▶ [WHAT THIS TASK INVOLVES]: Count the lines in the data below that include the word "files", then state the total and nothing besides.

▶ [SUPPLIED MATERIAL]:
━━━━━━━━━━━━━━━━━━━━
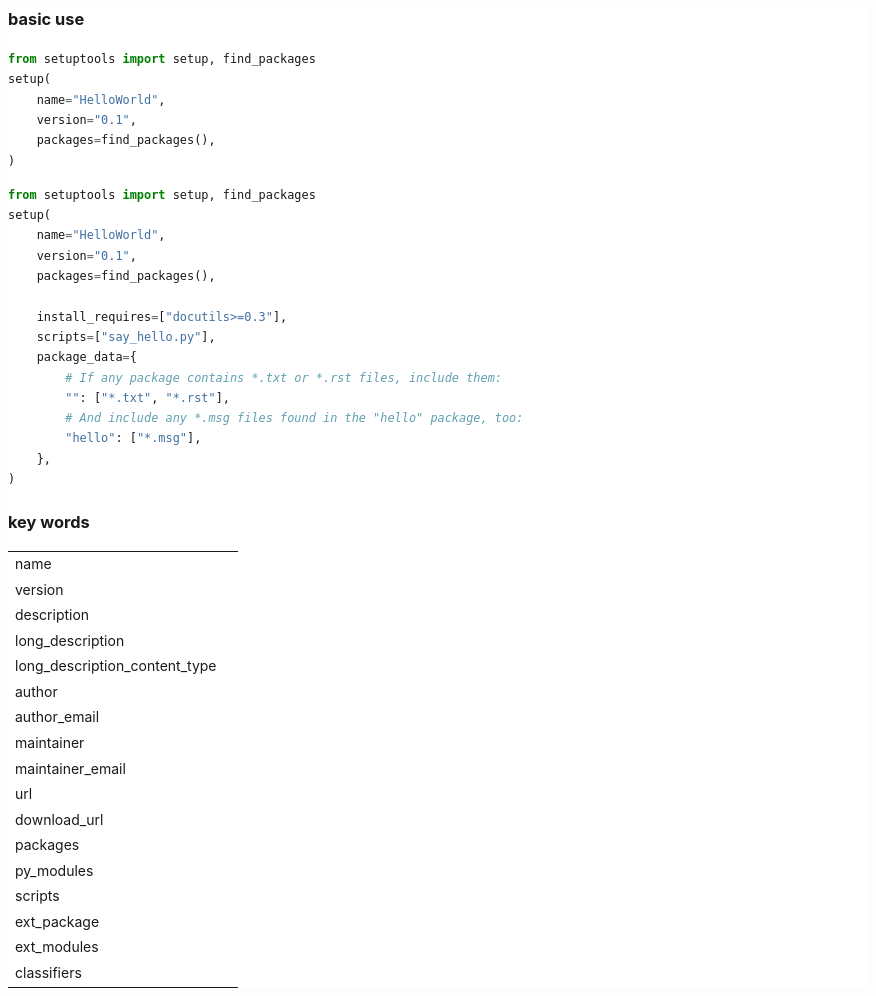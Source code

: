 ### basic use

```python
from setuptools import setup, find_packages
setup(
    name="HelloWorld",
    version="0.1",
    packages=find_packages(),
)
```



```python
from setuptools import setup, find_packages
setup(
    name="HelloWorld",
    version="0.1",
    packages=find_packages(),
    
    install_requires=["docutils>=0.3"],
    scripts=["say_hello.py"],
    package_data={
        # If any package contains *.txt or *.rst files, include them:
        "": ["*.txt", "*.rst"],
        # And include any *.msg files found in the "hello" package, too:
        "hello": ["*.msg"],
    },
)
```



### key words

|                               |      |
| ----------------------------- | ---- |
| name                          |      |
| version                       |      |
| description                   |      |
| long_description              |      |
| long_description_content_type |      |
| author                        |      |
| author_email                  |      |
| maintainer                    |      |
| maintainer_email              |      |
| url                           |      |
| download_url                  |      |
| packages                      |      |
| py_modules                    |      |
| scripts                       |      |
| ext_package                   |      |
| ext_modules                   |      |
| classifiers                   |      |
━━━━━━━━━━━━━━━━━━━━
▶ [SOLUTION TO THIS TASK]: 2